- [Problem] Look for the line containing "easily done with" and the line containing "- [[011.11-CoreMVC-日誌記錄與監控 (Logging)]]" in the entries below. Copy those two and all lines between them exactly, leaving out pictures.

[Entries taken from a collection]
──────

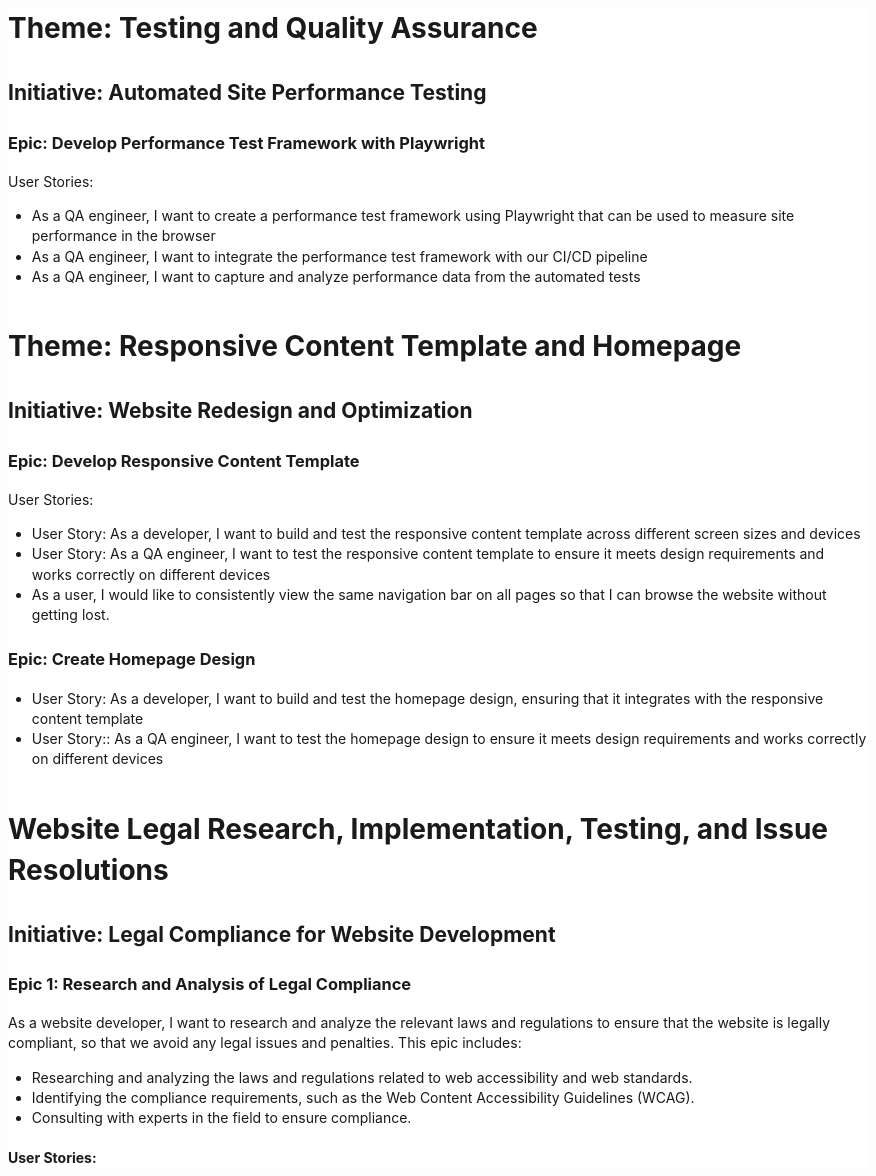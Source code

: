# Theme: Testing and Quality Assurance

## Initiative: Automated Site Performance Testing

### Epic: Develop Performance Test Framework with Playwright

User Stories:
* As a QA engineer, I want to create a performance test framework using Playwright that can be used to measure site performance in the browser
* As a QA engineer, I want to integrate the performance test framework with our CI/CD pipeline
* As a QA engineer, I want to capture and analyze performance data from the automated tests

# Theme: Responsive Content Template and Homepage

## Initiative: Website Redesign and Optimization

### Epic: Develop Responsive Content Template
User Stories:
* User Story: As a developer, I want to build and test the responsive content template across different screen sizes and devices
* User Story: As a QA engineer, I want to test the responsive content template to ensure it meets design requirements and works correctly on different devices
* As a user, I would like to consistently view the same navigation bar on all pages so that I can browse the website without getting lost.

### Epic: Create Homepage Design
* User Story: As a developer, I want to build and test the homepage design, ensuring that it integrates with the responsive content template
* User Story:: As a QA engineer, I want to test the homepage design to ensure it meets design requirements and works correctly on different devices

# Website Legal Research, Implementation, Testing, and Issue Resolutions
## Initiative: Legal Compliance for Website Development

### Epic 1: Research and Analysis of Legal Compliance
As a website developer, I want to research and analyze the relevant laws and regulations to ensure that the website is legally compliant, so that we avoid any legal issues and penalties. This epic includes:

* Researching and analyzing the laws and regulations related to web accessibility and web standards.
* Identifying the compliance requirements, such as the Web Content Accessibility Guidelines (WCAG).
* Consulting with experts in the field to ensure compliance.
#### User Stories:
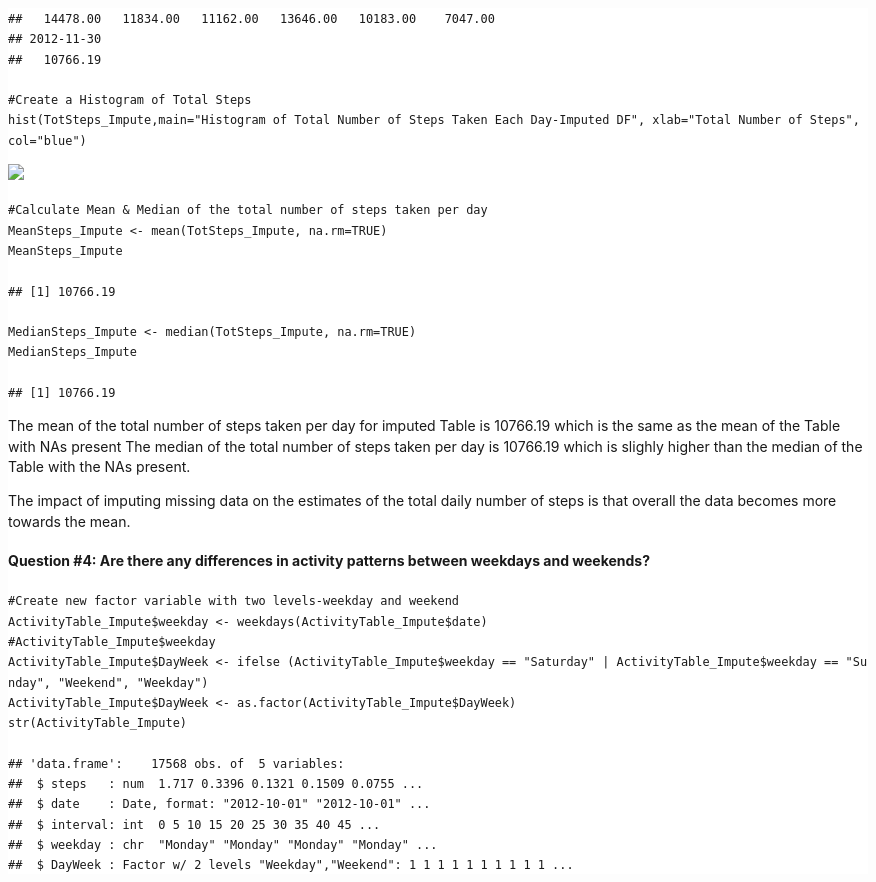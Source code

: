     ##   14478.00   11834.00   11162.00   13646.00   10183.00    7047.00 
    ## 2012-11-30 
    ##   10766.19

    #Create a Histogram of Total Steps
    hist(TotSteps_Impute,main="Histogram of Total Number of Steps Taken Each Day-Imputed DF", xlab="Total Number of Steps",
    col="blue")

![](PA1_template_files/figure-markdown_strict/unnamed-chunk-5-1.png)

    #Calculate Mean & Median of the total number of steps taken per day
    MeanSteps_Impute <- mean(TotSteps_Impute, na.rm=TRUE)
    MeanSteps_Impute

    ## [1] 10766.19

    MedianSteps_Impute <- median(TotSteps_Impute, na.rm=TRUE)
    MedianSteps_Impute

    ## [1] 10766.19

The mean of the total number of steps taken per day for imputed Table is
10766.19 which is the same as the mean of the Table with NAs present The
median of the total number of steps taken per day is 10766.19 which is
slighly higher than the median of the Table with the NAs present.

The impact of imputing missing data on the estimates of the total daily
number of steps is that overall the data becomes more towards the mean.

#### Question \#4: Are there any differences in activity patterns between weekdays and weekends?

    #Create new factor variable with two levels-weekday and weekend
    ActivityTable_Impute$weekday <- weekdays(ActivityTable_Impute$date)
    #ActivityTable_Impute$weekday
    ActivityTable_Impute$DayWeek <- ifelse (ActivityTable_Impute$weekday == "Saturday" | ActivityTable_Impute$weekday == "Sunday", "Weekend", "Weekday")
    ActivityTable_Impute$DayWeek <- as.factor(ActivityTable_Impute$DayWeek)
    str(ActivityTable_Impute)

    ## 'data.frame':    17568 obs. of  5 variables:
    ##  $ steps   : num  1.717 0.3396 0.1321 0.1509 0.0755 ...
    ##  $ date    : Date, format: "2012-10-01" "2012-10-01" ...
    ##  $ interval: int  0 5 10 15 20 25 30 35 40 45 ...
    ##  $ weekday : chr  "Monday" "Monday" "Monday" "Monday" ...
    ##  $ DayWeek : Factor w/ 2 levels "Weekday","Weekend": 1 1 1 1 1 1 1 1 1 1 ...
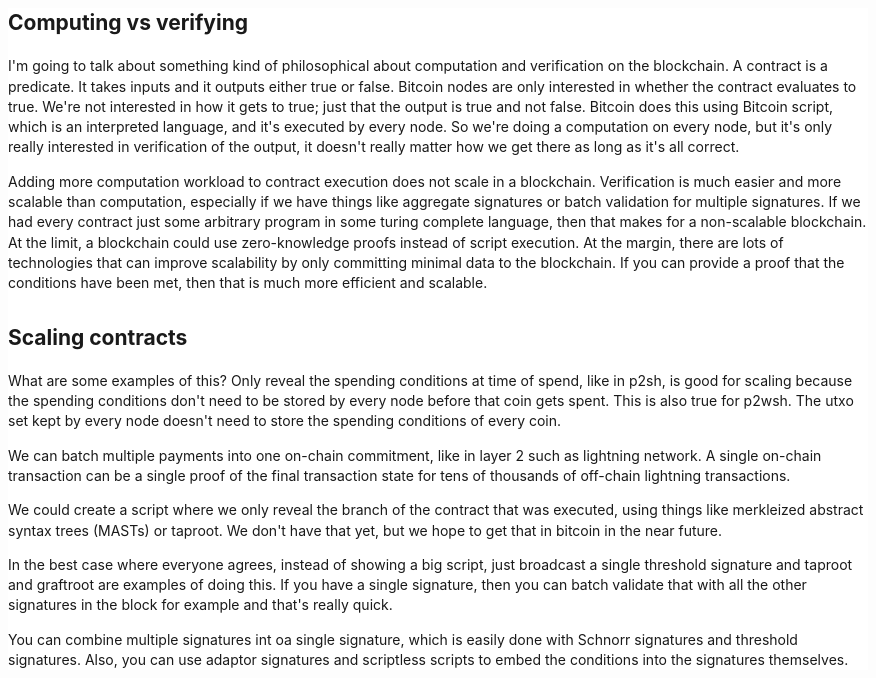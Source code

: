 ## Computing vs verifying

I'm going to talk about something kind of philosophical about
computation and verification on the blockchain. A contract is a
predicate. It takes inputs and it outputs either true or false. Bitcoin
nodes are only interested in whether the contract evaluates to true.
We're not interested in how it gets to true; just that the output is
true and not false. Bitcoin does this using Bitcoin script, which is an
interpreted language, and it's executed by every node. So we're doing a
computation on every node, but it's only really interested in
verification of the output, it doesn't really matter how we get there as
long as it's all correct.

Adding more computation workload to contract execution does not scale in
a blockchain. Verification is much easier and more scalable than
computation, especially if we have things like aggregate signatures or
batch validation for multiple signatures. If we had every contract just
some arbitrary program in some turing complete language, then that makes
for a non-scalable blockchain. At the limit, a blockchain could use
zero-knowledge proofs instead of script execution. At the margin, there
are lots of technologies that can improve scalability by only committing
minimal data to the blockchain. If you can provide a proof that the
conditions have been met, then that is much more efficient and scalable.

## Scaling contracts

What are some examples of this? Only reveal the spending conditions at
time of spend, like in p2sh, is good for scaling because the spending
conditions don't need to be stored by every node before that coin gets
spent. This is also true for p2wsh. The utxo set kept by every node
doesn't need to store the spending conditions of every coin.

We can batch multiple payments into one on-chain commitment, like in
layer 2 such as lightning network. A single on-chain transaction can be
a single proof of the final transaction state for tens of thousands of
off-chain lightning transactions.

We could create a script where we only reveal the branch of the contract
that was executed, using things like merkleized abstract syntax trees
(MASTs) or taproot. We don't have that yet, but we hope to get that in
bitcoin in the near future.

In the best case where everyone agrees, instead of showing a big script,
just broadcast a single threshold signature and taproot and graftroot
are examples of doing this. If you have a single signature, then you can
batch validate that with all the other signatures in the block for
example and that's really quick.

You can combine multiple signatures int oa single signature, which is
easily done with Schnorr signatures and threshold signatures. Also, you
can use adaptor signatures and scriptless scripts to embed the
conditions into the signatures themselves.
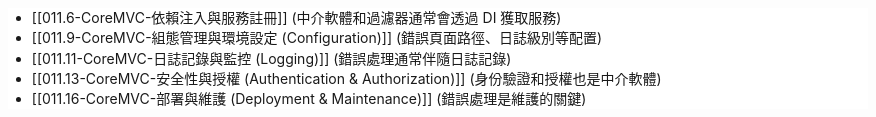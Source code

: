 - [[011.6-CoreMVC-依賴注入與服務註冊]] (中介軟體和過濾器通常會透過 DI 獲取服務)
- [[011.9-CoreMVC-組態管理與環境設定 (Configuration)]] (錯誤頁面路徑、日誌級別等配置)
- [[011.11-CoreMVC-日誌記錄與監控 (Logging)]] (錯誤處理通常伴隨日誌記錄)
- [[011.13-CoreMVC-安全性與授權 (Authentication & Authorization)]] (身份驗證和授權也是中介軟體)
- [[011.16-CoreMVC-部署與維護 (Deployment & Maintenance)]] (錯誤處理是維護的關鍵)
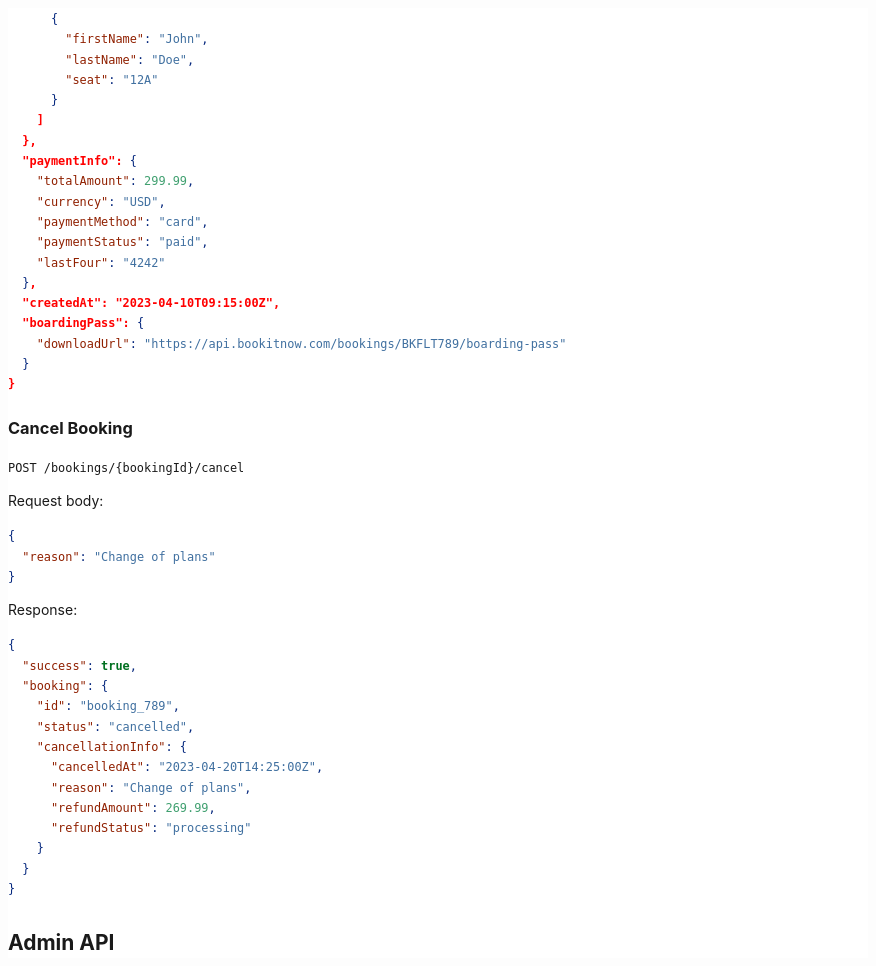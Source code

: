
 ```json
      {
        "firstName": "John",
        "lastName": "Doe",
        "seat": "12A"
      }
    ]
  },
  "paymentInfo": {
    "totalAmount": 299.99,
    "currency": "USD",
    "paymentMethod": "card",
    "paymentStatus": "paid",
    "lastFour": "4242"
  },
  "createdAt": "2023-04-10T09:15:00Z",
  "boardingPass": {
    "downloadUrl": "https://api.bookitnow.com/bookings/BKFLT789/boarding-pass"
  }
}
```

### Cancel Booking

```
POST /bookings/{bookingId}/cancel
```

Request body:
```json
{
  "reason": "Change of plans"
}
```

Response:
```json
{
  "success": true,
  "booking": {
    "id": "booking_789",
    "status": "cancelled",
    "cancellationInfo": {
      "cancelledAt": "2023-04-20T14:25:00Z",
      "reason": "Change of plans",
      "refundAmount": 269.99,
      "refundStatus": "processing"
    }
  }
}
```

## Admin API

──────

- [Task result]
easily done with Schnorr signatures and threshold signatures. Also, you
can use adaptor signatures and scriptless scripts to embed the
conditions into the signatures themselves.
Source code

: - [[011.6-CoreMVC-依賴注入與服務註冊]] (中介軟體和過濾器通常會透過 DI 獲取服務)
- [[011.9-CoreMVC-組態管理與環境設定 (Configuration)]] (錯誤頁面路徑、日誌級別等配置)
- [[011.11-CoreMVC-日誌記錄與監控 (Logging)]] (錯誤處理通常伴隨日誌記錄)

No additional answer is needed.